13 Explicit Semantic Analysis

Learn how to use Explicit Semantic Analysis (ESA) as an unsupervised algorithm using Oracle Data Mining Feature Extraction mining function.

13.1 About Explicit Semantic Analysis

Explicit Semantic Analysis (ESA) is an unsupervised algorithm used by Oracle Data Mining for feature extraction. ESA does not discover latent features but instead uses explicit features based on an existing knowledge base.

An attribute vector consisting of numeric and/or categorical values represents each feature (concept). The values quantify the strength of the association between attributes and concepts. ESA creates a reverse index that list the most important concepts for each attribute.

The input to ESA is a set of attributes vectors. The output of ESA is a sparse attribute-concept matrix that contains the most important attribute-concept associations. The strength of the association is captured by the weight value of each attribute-concept pair.

Note:

The ESA algorithm does not project the original feature space and does not reduce its dimensionality. ESA algorithm filters out features with limited or uninformative set of attributes.

13.1.1 Scoring with ESA

Learn to score with Explicit Semantic Analysis (ESA).

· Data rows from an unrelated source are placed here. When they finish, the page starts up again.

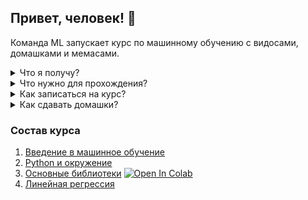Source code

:## Привет, человек! 🤖

Команда ML запускает курс по машинному обучению с видосами, домашками и мемаcами.

<details>
<summary>Что я получу?</summary>
<p>
  
* Курс проведёт от основ до решения реальной задачи и заложит базу для изучения более сложных тем.
* Из семинара "введение в машинное обучение" ты получшь обзор текущего состояния области машинного обучения, классификацию подходов и алгоритмов от классических до state-of-th-art.
* В ходе курса получишь минимальные навыки программирования на Python и представление о необходимом математическом аппарате.
* Опыт работы с базовыми библитеками, такими как numpy и matplotlib.
* Решишь задачу предсказания цен домов на реальных данных 🔥
* Получишь проверенный предодавателями дистрибутив в своём github <img width="20" src="https://image.flaticon.com/icons/svg/25/25231.svg">

</p>
</details>

<details>
<summary>Что нужно для прохождения?</summary>
<p> 
  
* Курс рассчитан на обычного разработчика, которому интересно погрузиться в Data Science и машинное обучение.
* Курс состоит из четырёх семинаров продолжительностью примерно в полтора-два часа каждый.
* Для успешного прохождения курса нужно выполнить домашние задания, где вам нужно будет самостоятельно реализовать часть алгоритмов. 
* Домашние задания можно выполнять где угодно, не обязательно устанавливать окружение, достаточно просто дописать код в заранее подготовленных ноутбуках в Google Colab, запустить которые можно просто тыкнув на кнопку [![Open In Colab](https://colab.research.google.com/assets/colab-badge.svg)](https://colab.research.google.com/github/mts-machines-learn/ml-course-dec2019/blob/dev/3.%20%D0%9E%D1%81%D0%BD%D0%BE%D0%B2%D0%BD%D1%8B%D0%B5%20%D0%B1%D0%B8%D0%B1%D0%BB%D0%B8%D0%BE%D1%82%D0%B5%D0%BA%D0%B8/Lesson_3.ipynb)

</p>
</details>

<details>
<summary>Как записаться на курс?</summary>
<p>
  
* coming soon

</p>
</details>

<details>
<summary>Как сдавать домашки?</summary>
<p> 

Для выполнения и сдачи домашек достаточно `google colab`, который позволяет выполнять код онлайн в облаке, и github, который предоставляет мощный инструмент для ревью кода специалистами. Чтобы успешно пройти курс и получить крутой репозиторий нужно выполнить следующие шаги:

1. Форкнуть этот репозиторий себе кнопкой <img height="40" src="https://upload.wikimedia.org/wikipedia/commons/3/38/GitHub_Fork_Button.png"> на самом верху страницы. 
2. Открыть ноутбук занятия в составе курса на этой странице или предпросмотра самого ноутбука в этом репозитории, например [Основные библиотеки](./3.%20%D0%9E%D1%81%D0%BD%D0%BE%D0%B2%D0%BD%D1%8B%D0%B5%20%D0%B1%D0%B8%D0%B1%D0%BB%D0%B8%D0%BE%D1%82%D0%B5%D0%BA%D0%B8/Lesson_3.ipynb)
3. Есть несколько способов открыть ноутбук для работы:
    * Самый простой способ выполнить и сохранить доработанный ноутбук себе в репозиторий - использовать [расширение для chrome](https://chrome.google.com/webstore/detail/open-in-colab/iogfkhleblhcpcekbiedikdehleodpjo), которое откроет в `colab` ноутбук именно из вашего репозитория и его можно будет сохранить в прямо ваш репозиторий одной кнопкой. 
    * Если вы откроете ноутбук кнопкой ![Open In Colab](https://colab.research.google.com/assets/colab-badge.svg), то изменённый ноутбук можно будет залить в ваш репозиторий только сохранив из `colab` как файл.
    * Если вы хотите выполнить код на своей машине, клонируйте репозиторий и устанавливайте окружение, как рассказывается на семинаре "Python и окружение".
4. Выполняете ноутбук, пишите код в ячейках.
5. Закомитьте ноутбук в ваш репозиторий. 
    * Если ноутбук открыт расширением, то сохраняете `File->Save a copy in Github...`,  будет предложен сразу ваш репозиторий и нужно только нажать `ok`. 
    * Если вы открывали ноутбук кнопкой ![Open In Colab](https://colab.research.google.com/assets/colab-badge.svg), то нужно сохранить файл `File->Download .ipynb`. Сохранённый файл закомитить в репозиторий через интерфейс github `Upload file` или через командную строку в ветку `dev`.
    * Если вы запускали ноутбук локально _like a profi_, файл нужно закоммитить в репозиторий через интерфейс github `Upload file` или через командную строку в ветку `dev`.
6. Ваш код с machine learning на github! Чтобы его отревьювил преподаватель, нужно пригласить его для коллаборации в ваш репозиторий. Наверху страницы вашего репозитория есть кнопка `Settings`, далее `Collaborator` и вбиваете `username` преподавателя, полученный при регистрации на курс.
7. Для ревью домашней работы нужно сделать `pull request` из ветки `dev` в ветку `master` вашего репозитория,  сделать это можно прямо на странице репозитория кнопкой  `New pull request` или из командной строки. 
8. На странице созданного `Pull request` спава есть поле `Revievers`, - когда преподаватель примет приглашение на коллаборацию его ник появиться в списке ревьюверов и можно будет пригласить его. При внесении исправлений или заливки новой домашней работы нужно нажать `re-request review` там же, где вы выбирали ревьювера.
9. 🎇🎆 Преподаватель принял ваше домашнее задание вы делаете `merge`  и на гитхабе у вас отличный репозиторий с  machine learning! 

</details>

### Состав курса

1. [Введение в машинное обучение](https://docs.google.com/presentation/d/1YWKiDTNDOX4lxNjyxqV1brSXZOzV-LqRiSsqxCZeRfE/edit?usp=sharing)
2. [Python и окружение](https://github.com/mts-machines-learn/ml-course-dec2019)
3. [Основные библиотеки](./3.%20%D0%9E%D1%81%D0%BD%D0%BE%D0%B2%D0%BD%D1%8B%D0%B5%20%D0%B1%D0%B8%D0%B1%D0%BB%D0%B8%D0%BE%D1%82%D0%B5%D0%BA%D0%B8/Lesson_3.ipynb) [![Open In Colab](https://colab.research.google.com/assets/colab-badge.svg)](https://colab.research.google.com/github/mts-machines-learn/ml-course-dec2019/blob/dev/3.%20%D0%9E%D1%81%D0%BD%D0%BE%D0%B2%D0%BD%D1%8B%D0%B5%20%D0%B1%D0%B8%D0%B1%D0%BB%D0%B8%D0%BE%D1%82%D0%B5%D0%BA%D0%B8/Lesson_3.ipynb)
4. [Линейная регрессия](https://github.com/mts-machines-learn/ml-course-dec2019)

A typical application of ESA is to identify the most relevant features of a given input and score their relevance. Scoring an ESA model produces data projections in the concept feature space. The SQL scoring function of the feature extraction supports ESA model. If an ESA model is built from an arbitrary collection of documents, then each one is treated as a feature. It is then easy to identify the most relevant documents in the collection. The feature extraction functions are: FEATURE_DETAILS, FEATURE_ID, FEATURE_SET, FEATURE_VALUE, and FEATURE_COMPARE.

13.1.2 Scoring Large ESA Models

Building an Explicit Semantic Analysis (ESA) model on a large collection of text documents can result in a model with many features or titles. The model information for scoring is loaded into System Global Area (SGA) as a shared (shared pool size) library cache object. Different SQL predictive queries can reference this object. When the model size is large, it is necessary to set the SGA parameter in the database to a sufficient size that accommodates large objects.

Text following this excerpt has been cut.